**DATA SHOWN**.

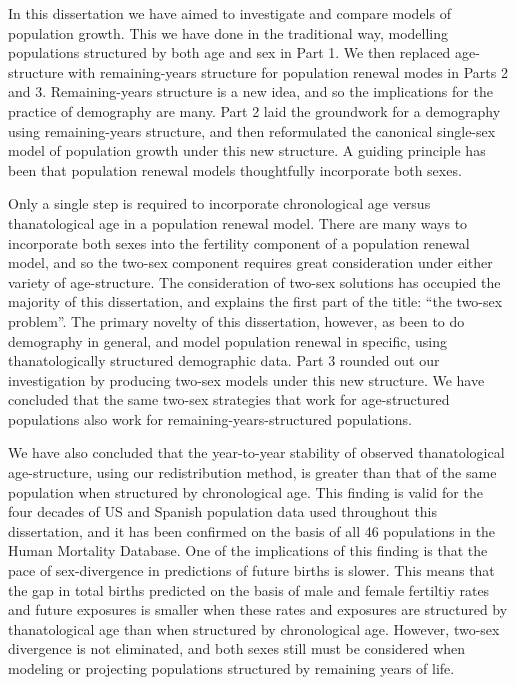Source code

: 
In this dissertation we have aimed to investigate and compare models of
population growth. This we have done in the traditional way, modelling populations structured by
both age and sex in Part 1. We then replaced age-structure with remaining-years
structure for population renewal modes in Parts 2 and 3. Remaining-years
structure is a new idea, and so the implications for the practice of demography are many. Part
2 laid the groundwork for a demography using remaining-years
structure, and then reformulated the canonical single-sex model of population
growth under this new structure. A guiding principle has been that
population renewal models thoughtfully incorporate both sexes. 

Only a single step is required to incorporate chronological age versus
thanatological age in a population renewal model. There are many ways to incorporate both sexes
into the fertility component of a population renewal model, and so the 
two-sex component requires great consideration under either
variety of age-structure. The consideration of two-sex solutions has occupied
the majority of this dissertation, and explains the first part of 
the title: ``the two-sex problem''. The primary
novelty of this dissertation, however, as been to do demography in general, and
model population renewal in specific, using thanatologically structured
demographic data. Part 3 rounded out our investigation by producing two-sex
models under this new structure. We have concluded that the same two-sex strategies that work for
age-structured populations also work for remaining-years-structured populations.

We have also concluded that the year-to-year stability of observed
thanatological age-structure, using our redistribution method, is
greater than that of the same population when structured by
chronological age. This finding is valid for the four decades of US and
Spanish population data used throughout this dissertation, and it has been
confirmed on the basis of all 46 populations in the Human Mortality Database.
One of the implications of this finding is that the pace of
sex-divergence in predictions of future births is slower. This means that the
gap in total births predicted on the basis of male and female fertiltiy rates
and future exposures is smaller when these rates and exposures are structured
by thanatological age than when structured by chronological age. However,
two-sex divergence is not eliminated, and both sexes still must be considered
when modeling or projecting populations structured by remaining years of life.

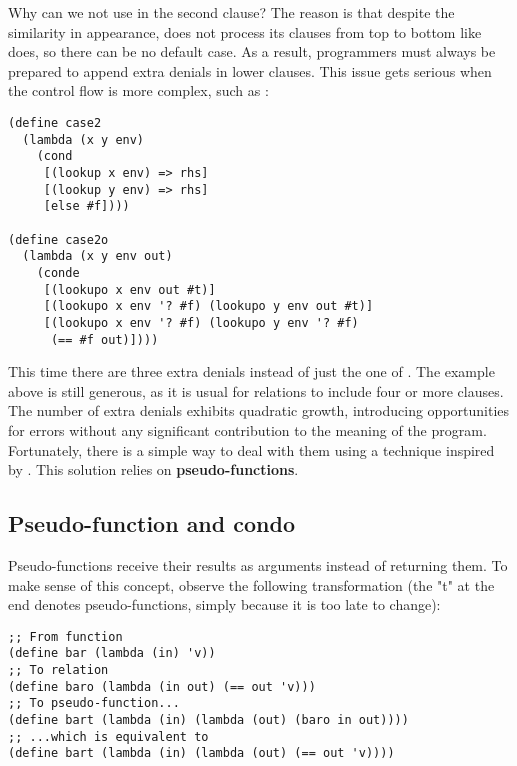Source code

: Why can we not use  in the second clause? The reason is that despite the similarity in appearance,  does not process its clauses from top to bottom like  does, so there can be no default case. As a result, programmers must always be prepared to append extra denials in lower  clauses. This issue gets serious when the control flow is more complex, such as :

\begin{lstlisting}
(define case2
  (lambda (x y env)
    (cond
     [(lookup x env) => rhs]
     [(lookup y env) => rhs]
     [else #f])))

(define case2o
  (lambda (x y env out)
    (conde
     [(lookupo x env out #t)]
     [(lookupo x env '? #f) (lookupo y env out #t)]
     [(lookupo x env '? #f) (lookupo y env '? #f)
      (== #f out)])))
\end{lstlisting}

This time there are three extra denials instead of just the one of . The example above is still generous, as it is usual for relations to include four or more  clauses. The number of extra denials exhibits quadratic growth, introducing opportunities for errors without any significant contribution to the meaning of the program. Fortunately, there is a simple way to deal with them using a technique inspired by \textcite{reif}. This solution relies on \textbf{pseudo-functions}.

\subsection{Pseudo-function and condo}
Pseudo-functions receive their results as arguments instead of returning them. To make sense of this concept, observe the following transformation (the "t" at the end denotes pseudo-functions, simply because it is too late to change):
\begin{lstlisting}
;; From function
(define bar (lambda (in) 'v))
;; To relation
(define baro (lambda (in out) (== out 'v)))
;; To pseudo-function...
(define bart (lambda (in) (lambda (out) (baro in out))))
;; ...which is equivalent to
(define bart (lambda (in) (lambda (out) (== out 'v))))
\end{lstlisting}

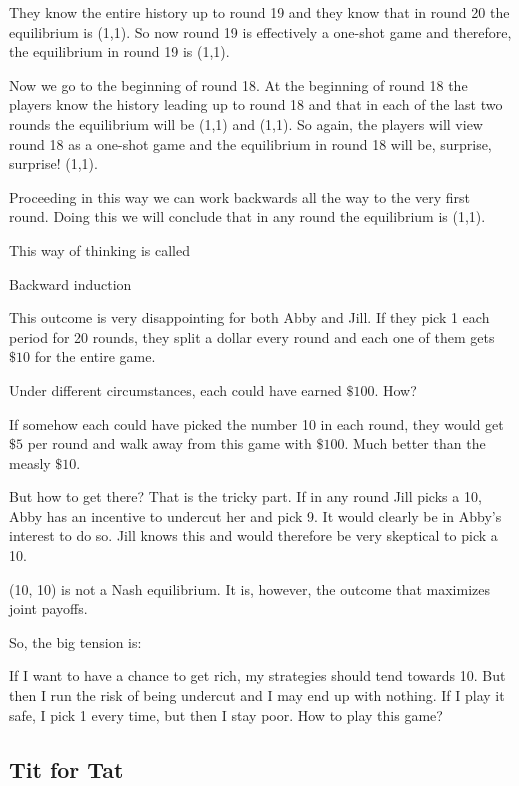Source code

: \documentclass[
]{book}
\begin{document}
They know the entire history up to round 19 and they know that in round 20 the equilibrium is (1,1). So now round 19 is effectively a one-shot game and therefore, the equilibrium in round 19 is (1,1).

Now we go to the beginning of round 18. At the beginning of round 18 the players know the history leading up to round 18 and that in each of the last two rounds the equilibrium will be (1,1) and (1,1). So again, the players will view round 18 as a one-shot game and the equilibrium in round 18 will be, surprise, surprise! (1,1).

Proceeding in this way we can work backwards all the way to the very first round. Doing this we will conclude that in any round the equilibrium is (1,1).

This way of thinking is called

\begin{center}
Backward induction

\end{center}

This outcome is very disappointing for both Abby and Jill. If they pick 1 each period for 20 rounds, they split a dollar every round and each one of them gets \(\$10\) for the entire game.

Under different circumstances, each could have earned \(\$100\). How?

If somehow each could have picked the number 10 in each round, they would get \(\$5\) per round and walk away from this game with \(\$100\). Much better than the measly \(\$10\).

But how to get there? That is the tricky part. If in any round Jill picks a 10, Abby has an incentive to undercut her and pick 9. It would clearly be in Abby's interest to do so. Jill knows this and would therefore be very skeptical to pick a 10.

(10, 10) is not a Nash equilibrium. It is, however, the outcome that maximizes joint payoffs.

So, the big tension is:

If I want to have a chance to get rich, my strategies should tend towards 10. But then I run the risk of being undercut and I may end up with nothing. If I play it safe, I pick 1 every time, but then I stay poor.
How to play this game?

\hypertarget{tit-for-tat}{%
\subsection{Tit for Tat}\label{tit-for-tat}}
\end{document}
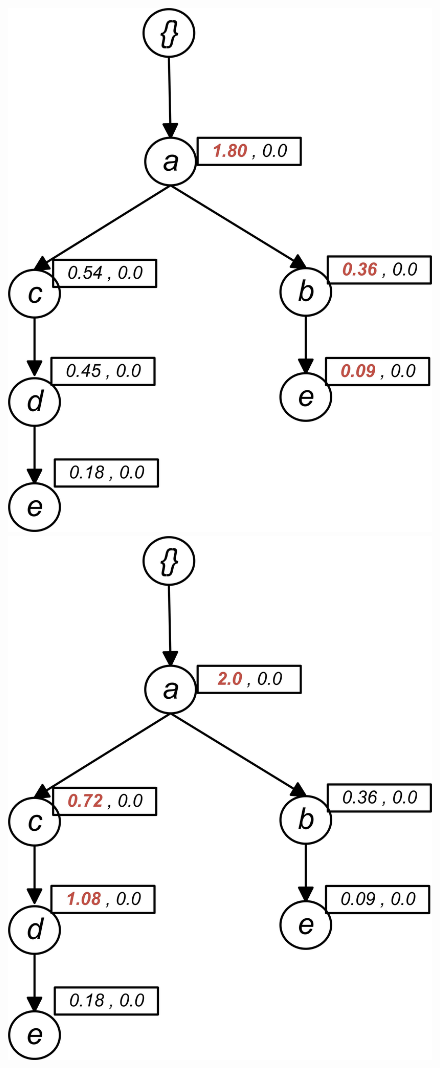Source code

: \begin{figure}
\begin{minipage}{0.40\textwidth}
  \centering
  \includegraphics[width=\textwidth]{images/sim_02.jpg}
\end{minipage}
\hfill
\begin{minipage}{0.40\textwidth}
  \centering
  \includegraphics[width=\textwidth]{images/sim_03.jpg}

\end{minipage}
\end{figure}
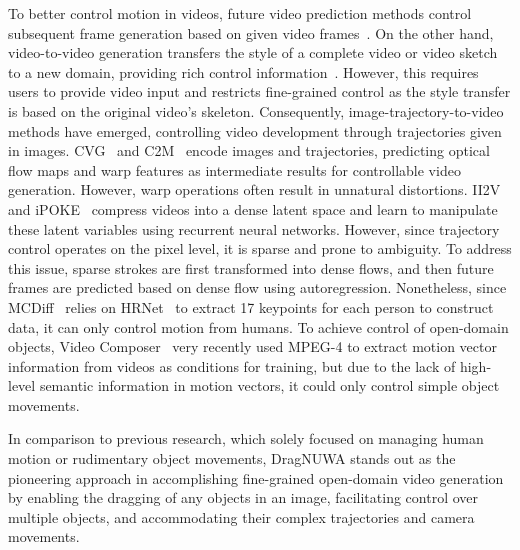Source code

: \documentclass{article} %
\begin{document}
To better control motion in videos, future video prediction methods control subsequent frame generation based on given video frames~\citet{wuFutureVideoSynthesis2020,wichersHierarchicalLongtermVideo2018,walkerPoseKnowsVideo2017,liangDualMotionGAN2017}. On the other hand, video-to-video generation transfers the style of a complete video or video sketch to a new domain, providing rich control information~\citet{chanEverybodyDanceNow2019,wangFewshotVideotovideoSynthesis2019}. However, this requires users to provide video input and restricts fine-grained control as the style transfer is based on the original video's skeleton. Consequently, image-trajectory-to-video methods have emerged, controlling video development through trajectories given in images. CVG~\citet{haoControllableVideoGeneration2018} and C2M~\citet{ardinoClickMoveControlling2021} encode images and trajectories, predicting optical flow maps and warp features as intermediate results for controllable video generation. However, warp operations often result in unnatural distortions. II2V~\citet{blattmannUnderstandingObjectDynamics2021} and iPOKE~\citet{blattmannIpokePokingStill2021} compress videos into a dense latent space and learn to manipulate these latent variables using recurrent neural networks. However, since trajectory control operates on the pixel level, it is sparse and prone to ambiguity. To address this issue, sparse strokes are first transformed into dense flows, and then future frames are predicted based on dense flow using autoregression. Nonetheless, since MCDiff~\citet{chenMotionConditionedDiffusionModel2023} relies on HRNet~\citet{wangDeepHighResolutionRepresentation2021} to extract 17 keypoints for each person to construct data, it can only control motion from humans. To achieve control of open-domain objects, Video Composer~\citet{wangVideoComposerCompositionalVideo2023} very recently used MPEG-4 to extract motion vector information from videos as conditions for training, but due to the lack of high-level semantic information in motion vectors, it could only control simple object movements.

In comparison to previous research, which solely focused on managing human motion or rudimentary object movements, DragNUWA stands out as the pioneering approach in accomplishing fine-grained open-domain video generation by enabling the dragging of any objects in an image, facilitating control over multiple objects, and accommodating their complex trajectories and camera movements.
\end{document}
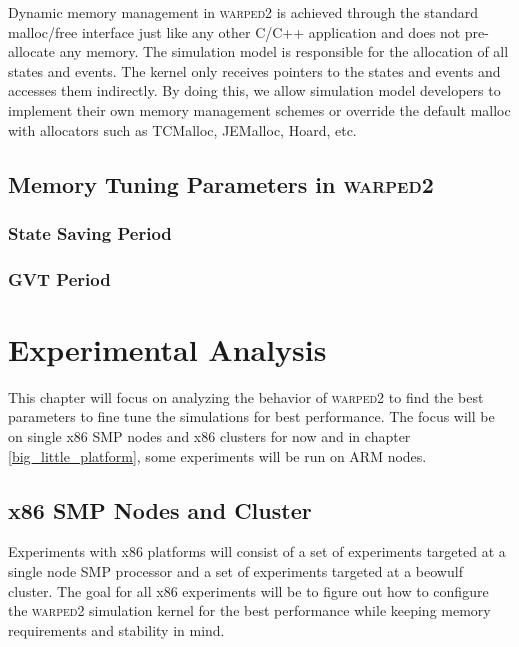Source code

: \documentclass[11pt]{book}
\begin{document}
Dynamic memory management in \textsc{warped2} is achieved through the standard malloc/free
interface just like any other C/C++ application and does not pre-allocate any memory. The
simulation model is responsible for the allocation of all states and events. The kernel only
receives pointers to the states and events and accesses them indirectly. By doing this, we
allow simulation model developers to implement their own memory management schemes or override
the default malloc with allocators such as TCMalloc, JEMalloc, Hoard, etc.


\section{Memory Tuning Parameters in \textsc{warped2}}



\subsection{State Saving Period}



\subsection{GVT Period}





\chapter{Experimental Analysis}\label{experimental_analysis}

This chapter will focus on analyzing the behavior of \textsc{warped2} to find the best parameters
to fine tune the simulations for best performance. The focus will be on single x86 SMP nodes
and x86 clusters for now and in chapter \ref{big_little_platform}, some experiments will be
run on ARM nodes.

\section{x86 SMP Nodes and Cluster}

Experiments with x86 platforms will consist of a set of experiments targeted at a single node
SMP processor and a set of experiments targeted at a beowulf cluster. The goal for all x86
experiments will be to figure out how to configure the \textsc{warped2} simulation kernel for
the best performance while keeping memory requirements and stability in mind.
\end{document}

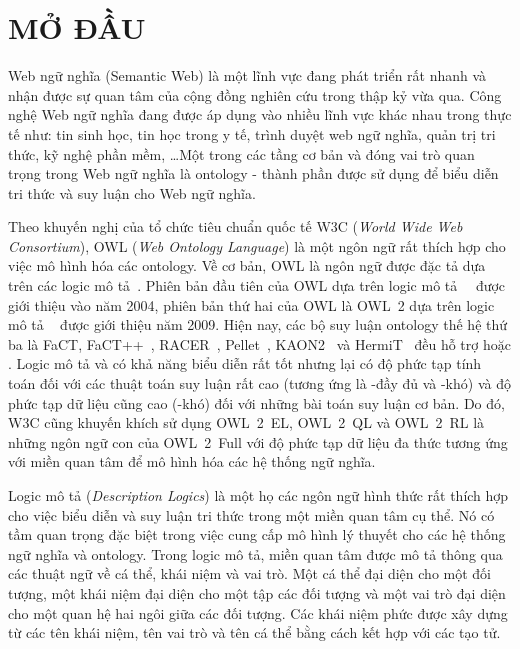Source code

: \chapter*{MỞ ĐẦU}
\label{ChapterMoDau}
\thispagestyle{fancy}

Web ngữ nghĩa (Semantic Web) là một lĩnh vực đang phát triển rất nhanh và nhận được sự quan tâm của cộng đồng nghiên cứu trong thập kỷ vừa qua. Công nghệ Web ngữ nghĩa đang được áp dụng vào nhiều lĩnh vực khác nhau trong thực tế như: tin
sinh học, tin học trong y tế, trình duyệt web ngữ nghĩa, quản trị tri thức, kỹ nghệ phần mềm, \ldots\;Một trong các tầng cơ bản và đóng vai trò quan trọng trong Web ngữ nghĩa là ontology - thành phần được sử dụng để biểu diễn tri thức và suy luận cho Web ngữ nghĩa.

Theo khuyến nghị của tổ chức tiêu chuẩn quốc tế W3C ({\em World Wide Web Consortium}), OWL ({\em Web Ontology Language}) là một ngôn ngữ rất thích hợp cho việc mô hình hóa các ontology. Về cơ bản, OWL là ngôn ngữ được đặc tả dựa trên các logic mô tả~\cite{Horrocks2005,Horrocks2006,Horrocks2007}.
Phiên bản đầu tiên của OWL dựa trên logic mô tả~\SHOIQ~\cite{Horrocks2005, Horrocks2007} được giới thiệu vào năm 2004, phiên bản thứ hai của OWL là OWL~2 dựa trên logic mô tả \SROIQ~\cite{Horrocks2006} được giới thiệu năm 2009. Hiện nay, các bộ suy luận ontology thế hệ thứ ba là FaCT, FaCT++~\cite{Horrocks2003}, RACER~\cite{Haarslev2000}, Pellet~\cite{Sirin2004}, KAON2~\cite{Motik2006} và HermiT~\cite{Horrocks2012} đều hỗ trợ \SHOIQ hoặc \SROIQ. Logic mô tả \SHOIQ và \SROIQ có khả năng biểu diễn rất tốt nhưng lại có độ phức tạp tính toán đối với các thuật toán suy luận rất cao (tương ứng là \NEXPTIME-đầy đủ và \NEXPTIME-khó) và độ phức tạp dữ liệu cũng cao (\NP-khó) đối với những bài toán suy luận cơ bản. Do đó, W3C cũng khuyến khích sử dụng OWL~2~EL, OWL~2~QL và OWL~2~RL là những ngôn ngữ con của OWL~2~Full với độ phức tạp dữ liệu đa thức tương ứng với miền quan tâm để mô hình hóa các hệ thống ngữ nghĩa.

Logic mô tả ({\em Description Logics}) là một họ các ngôn ngữ hình thức rất thích hợp cho việc biểu diễn và suy luận tri thức trong một miền quan tâm cụ thể. Nó có tầm quan trọng đặc biệt trong việc cung cấp mô hình lý thuyết cho các hệ thống ngữ nghĩa và ontology. Trong logic mô tả, miền quan tâm được mô tả thông qua các thuật ngữ về cá thể, khái niệm và vai trò. Một cá thể đại diện cho một đối tượng, một khái niệm đại diện cho một tập các đối tượng và một vai trò đại diện cho một quan hệ hai ngôi giữa các đối tượng. Các khái niệm phức được xây dựng từ các tên khái niệm, tên vai trò và tên cá thể bằng cách kết hợp với các tạo tử.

**EXERCISE PROMPT**. Starting at the first line of the records and stopping after the line with "thanatological age in", copy each line exactly; pictures stay out.

**TASK OUTPUT**.
Source code

: 
In this dissertation we have aimed to investigate and compare models of
population growth. This we have done in the traditional way, modelling populations structured by
both age and sex in Part 1. We then replaced age-structure with remaining-years
structure for population renewal modes in Parts 2 and 3. Remaining-years
structure is a new idea, and so the implications for the practice of demography are many. Part
2 laid the groundwork for a demography using remaining-years
structure, and then reformulated the canonical single-sex model of population
growth under this new structure. A guiding principle has been that
population renewal models thoughtfully incorporate both sexes. 

Only a single step is required to incorporate chronological age versus
thanatological age in a population renewal model. There are many ways to incorporate both sexes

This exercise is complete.